Exercise instructions
Search the listing below for the word "files" and copy each line where it appears.

Extracted material
>>>
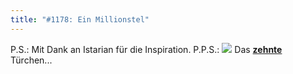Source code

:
 ```yaml
---
title: "#1178: Ein Millionstel"
---
```


P.S.: Mit Dank an Istarian für die Inspiration.
P.P.S.:
<a href="http://www.fonflatter.de/advent08"><img src="http://www.fonflatter.de/adv08/kaefer.jpg"></a>
Das <a href="http://www.fonflatter.de/advent08"><strong>zehnte</strong></a> Türchen...

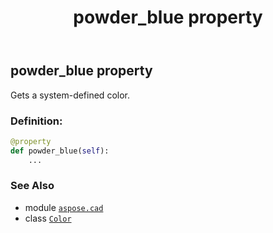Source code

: ﻿---
title: powder_blue property
second_title: Aspose.CAD for Python via .NET API References
description: 
type: docs
weight: 1330
url: /python-net/aspose.cad/color/powder_blue/
is_root: false
---

## powder_blue property


Gets a system-defined color.
### Definition:
```python
@property
def powder_blue(self):
    ...
```

### See Also
* module [`aspose.cad`](../../)
* class [`Color`](/cad/python-net/aspose.cad/color)
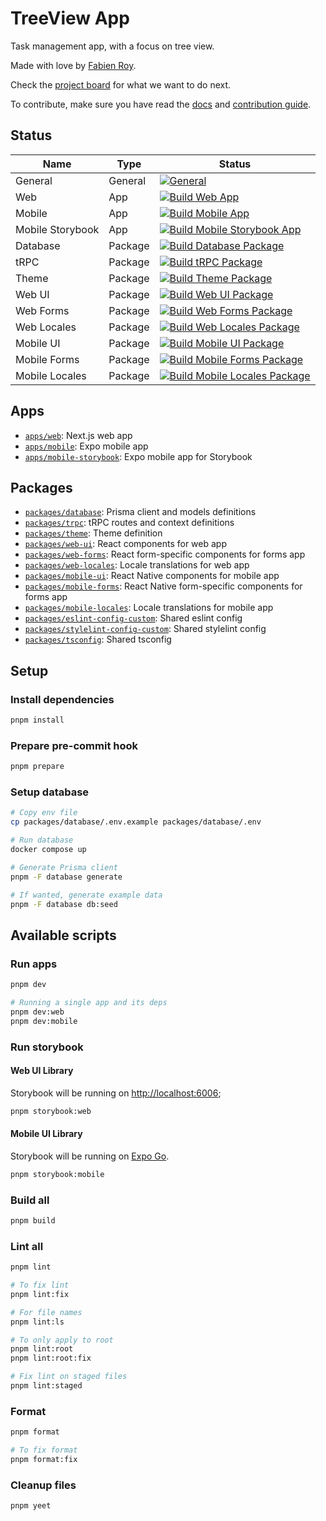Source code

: # TreeView App

Task management app, with a focus on tree view.

Made with love by [Fabien Roy](https://github.com/ExiledNarwal28).

Check the [project board](https://github.com/orgs/treeview-app/projects/1/views/1) for what we want to do next.

To contribute, make sure you have read the [docs](docs) and [contribution guide](CONTRIBUTING.md).

## Status

| Name             | Type    | Status                                                                                                                                                                                                                                  |
| ---------------- | ------- | --------------------------------------------------------------------------------------------------------------------------------------------------------------------------------------------------------------------------------------- |
| General          | General | [![General](https://github.com/treeview-app/treeview/actions/workflows/general.yml/badge.svg)](https://github.com/treeview-app/treeview/actions/workflows/general.yml)                                                                  |
| Web              | App     | [![Build Web App](https://github.com/treeview-app/treeview/actions/workflows/build-apps-web.yml/badge.svg)](https://github.com/treeview-app/treeview/actions/workflows/build-apps-web.yml)                                              |
| Mobile           | App     | [![Build Mobile App](https://github.com/treeview-app/treeview/actions/workflows/build-apps-mobile.yml/badge.svg)](https://github.com/treeview-app/treeview/actions/workflows/build-apps-mobile.yml)                                     |
| Mobile Storybook | App     | [![Build Mobile Storybook App](https://github.com/treeview-app/treeview/actions/workflows/build-apps-mobile-storybook.yml/badge.svg)](https://github.com/treeview-app/treeview/actions/workflows/build-apps-mobile-storybook.yml)       |
| Database         | Package | [![Build Database Package](https://github.com/treeview-app/treeview/actions/workflows/build-packages-database.yml/badge.svg)](https://github.com/treeview-app/treeview/actions/workflows/build-packages-database.yml)                   |
| tRPC             | Package | [![Build tRPC Package](https://github.com/treeview-app/treeview/actions/workflows/build-packages-trpc.yml/badge.svg)](https://github.com/treeview-app/treeview/actions/workflows/build-packages-trpc.yml)                               |
| Theme            | Package | [![Build Theme Package](https://github.com/treeview-app/treeview/actions/workflows/build-packages-theme.yml/badge.svg)](https://github.com/treeview-app/treeview/actions/workflows/build-packages-theme.yml)                            |
| Web UI           | Package | [![Build Web UI Package](https://github.com/treeview-app/treeview/actions/workflows/build-packages-web-ui.yml/badge.svg)](https://github.com/treeview-app/treeview/actions/workflows/build-packages-web-ui.yml)                         |
| Web Forms        | Package | [![Build Web Forms Package](https://github.com/treeview-app/treeview/actions/workflows/build-packages-web-forms.yml/badge.svg)](https://github.com/treeview-app/treeview/actions/workflows/build-packages-web-forms.yml)                |
| Web Locales      | Package | [![Build Web Locales Package](https://github.com/treeview-app/treeview/actions/workflows/build-packages-web-locales.yml/badge.svg)](https://github.com/treeview-app/treeview/actions/workflows/build-packages-web-locales.yml)          |
| Mobile UI        | Package | [![Build Mobile UI Package](https://github.com/treeview-app/treeview/actions/workflows/build-packages-mobile-ui.yml/badge.svg)](https://github.com/treeview-app/treeview/actions/workflows/build-packages-mobile-ui.yml)                |
| Mobile Forms     | Package | [![Build Mobile Forms Package](https://github.com/treeview-app/treeview/actions/workflows/build-packages-mobile-forms.yml/badge.svg)](https://github.com/treeview-app/treeview/actions/workflows/build-packages-mobile-forms.yml)       |
| Mobile Locales   | Package | [![Build Mobile Locales Package](https://github.com/treeview-app/treeview/actions/workflows/build-packages-mobile-locales.yml/badge.svg)](https://github.com/treeview-app/treeview/actions/workflows/build-packages-mobile-locales.yml) |

## Apps

- [`apps/web`](apps/docs): Next.js web app
- [`apps/mobile`](apps/mobile): Expo mobile app
- [`apps/mobile-storybook`](apps/mobile-storybook): Expo mobile app for Storybook

## Packages

- [`packages/database`](packages/database): Prisma client and models definitions
- [`packages/trpc`](packages/trpc): tRPC routes and context definitions
- [`packages/theme`](packages/theme): Theme definition
- [`packages/web-ui`](packages/web-ui): React components for web app
- [`packages/web-forms`](packages/web-forms): React form-specific components for forms app
- [`packages/web-locales`](packages/web-locales): Locale translations for web app
- [`packages/mobile-ui`](packages/mobile-ui): React Native components for mobile app
- [`packages/mobile-forms`](packages/mobile-forms): React Native form-specific components for forms app
- [`packages/mobile-locales`](packages/mobile-locales): Locale translations for mobile app
- [`packages/eslint-config-custom`](packages/eslint-config-custom): Shared eslint config
- [`packages/stylelint-config-custom`](packages/stylelint-config-custom): Shared stylelint config
- [`packages/tsconfig`](packages/tsconfig): Shared tsconfig

## Setup

### Install dependencies

```bash
pnpm install
```

### Prepare pre-commit hook

```bash
pnpm prepare
```

### Setup database

```bash
# Copy env file
cp packages/database/.env.example packages/database/.env

# Run database
docker compose up

# Generate Prisma client
pnpm -F database generate

# If wanted, generate example data
pnpm -F database db:seed
```

## Available scripts

### Run apps

```bash
pnpm dev

# Running a single app and its deps
pnpm dev:web
pnpm dev:mobile
```

### Run storybook

#### Web UI Library

Storybook will be running on [http://localhost:6006](http://localhost:6006);

```bash
pnpm storybook:web
```

#### Mobile UI Library

Storybook will be running on [Expo Go](https://expo.dev/client).

```bash
pnpm storybook:mobile
```

### Build all

```bash
pnpm build
```

### Lint all

```bash
pnpm lint

# To fix lint
pnpm lint:fix

# For file names
pnpm lint:ls

# To only apply to root
pnpm lint:root
pnpm lint:root:fix

# Fix lint on staged files
pnpm lint:staged
```

### Format

```bash
pnpm format

# To fix format
pnpm format:fix
```

### Cleanup files

```bash
pnpm yeet
```
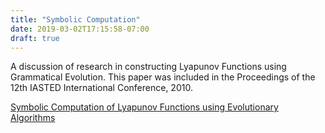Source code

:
 ```yaml
---
title: "Symbolic Computation"
date: 2019-03-02T17:15:58-07:00
draft: true
---
```

A discussion of research in constructing Lyapunov Functions using Grammatical Evolution. This paper was included in the Proceedings of the 12th IASTED International Conference, 2010.

[Symbolic Computation of Lyapunov Functions using Evolutionary Algorithms](/GE_Lyap.pdf)
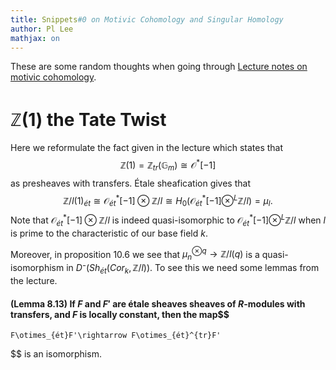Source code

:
 ```yaml
---
title: Snippets#0 on Motivic Cohomology and Singular Homology
author: Pl Lee
mathjax: on
---
```


These are some random thoughts when going through [Lecture notes on motivic cohomology](https://sites.math.rutgers.edu/~weibel/MVWnotes/prova-hyperlink.pdf). 

# $\mathbb{Z}(1)$ the Tate Twist

Here we reformulate the fact given in the lecture which states that $$
    \mathbb{Z}(1)=\mathbb{Z}_{tr}(\mathbb{G}_m)\cong\mathcal{O}^*[-1]
$$ as presheaves with transfers. Étale sheafication gives that $$
    \mathbb{Z}/l(1)_{ét}\cong\mathcal{O}_{ét}^*[-1]\otimes\mathbb{Z}/l\cong H_0(\mathcal{O}_{ét}^*[-1]\otimes^L\mathbb{Z}/l)=\mu_l.
$$ Note that $\mathcal{O}_{ét}^*[-1]\otimes\mathbb{Z}/l$ is indeed quasi-isomorphic to $\mathcal{O}_{ét}^*[-1]\otimes^L\mathbb{Z}/l$ when $l$ is prime to the characteristic of our base field $k$.

Moreover, in proposition 10.6 we see that $\mu_n^{\otimes q}\rightarrow\mathbb{Z}/l(q)$ is a quasi-isomorphism in $D⁻(Sh_{ét}(Cor_k,\mathbb{Z}/l))$. To see this we need some lemmas from the lecture.

#### (Lemma 8.13) If $F$ and $F'$ are étale sheaves sheaves of $R$-modules with transfers, and $F$ is locally constant, then the map$$
    F\otimes_{ét}F'\rightarrow F\otimes_{ét}^{tr}F'
$$ is an isomorphism.

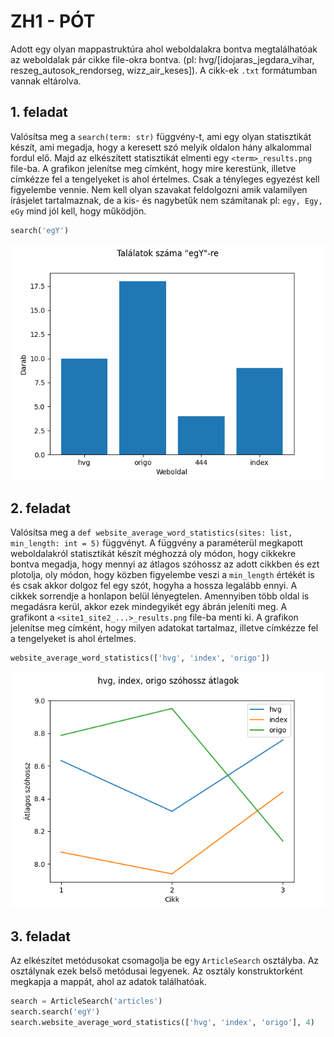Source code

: # ZH1 - PÓT

Adott egy olyan mappastruktúra ahol weboldalakra bontva megtalálhatóak az weboldalak pár cikke file-okra bontva. (pl: hvg/[idojaras_jegdara_vihar, reszeg_autosok_rendorseg, wizz_air_keses]). A cikk-ek `.txt` formátumban vannak eltárolva.

## 1. feladat

Valósítsa meg a `search(term: str)` függvény-t, ami egy olyan statisztikát készít, ami megadja, hogy a keresett szó melyik oldalon hány alkalommal fordul elő. Majd az elkészített statisztikát elmenti egy `<term>_results.png` file-ba. A grafikon jelenítse meg címként, hogy mire kerestünk, illetve címkézze fel a tengelyeket is ahol értelmes. Csak a tényleges egyezést kell figyelembe vennie. Nem kell olyan szavakat feldolgozni amik valamilyen írásjelet tartalmaznak, de a kis- és nagybetűk nem számítanak pl: `egy, Egy, eGy` mind jól kell, hogy működjön.

```python
search('egY')
```

![](./egy_results.png)

## 2. feladat

Valósítsa meg a `def website_average_word_statistics(sites: list, min_length: int = 5)` függvényt. A függvény a paraméterül megkapott weboldalakról statisztikát készít méghozzá oly módon, hogy cikkekre bontva megadja, hogy mennyi az átlagos szóhossz az adott cikkben és ezt plotolja, oly módon, hogy közben figyelembe veszi a `min_length` értékét is és csak akkor dolgoz fel egy szót, hogyha a hossza legalább ennyi. A cikkek sorrendje a honlapon belül lényegtelen. Amennyiben több oldal is megadásra kerül, akkor ezek mindegyikét egy ábrán jeleníti meg. A grafikont a `<site1_site2_...>_results.png` file-ba menti ki. A grafikon jelenítse meg címként, hogy milyen adatokat tartalmaz, illetve címkézze fel a tengelyeket is ahol értelmes.

```python
website_average_word_statistics(['hvg', 'index', 'origo'])
```

![](./hvg_index_origo_results.png)

## 3. feladat

Az elkészítet metódusokat csomagolja be egy `ArticleSearch` osztályba. Az osztálynak ezek belső metódusai legyenek. Az osztály konstruktorként megkapja a mappát, ahol az adatok találhatóak.

```python
search = ArticleSearch('articles')
search.search('egY')
search.website_average_word_statistics(['hvg', 'index', 'origo'], 4)
```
<<<
Answer space
# Fix lint on staged files
### Cleanup files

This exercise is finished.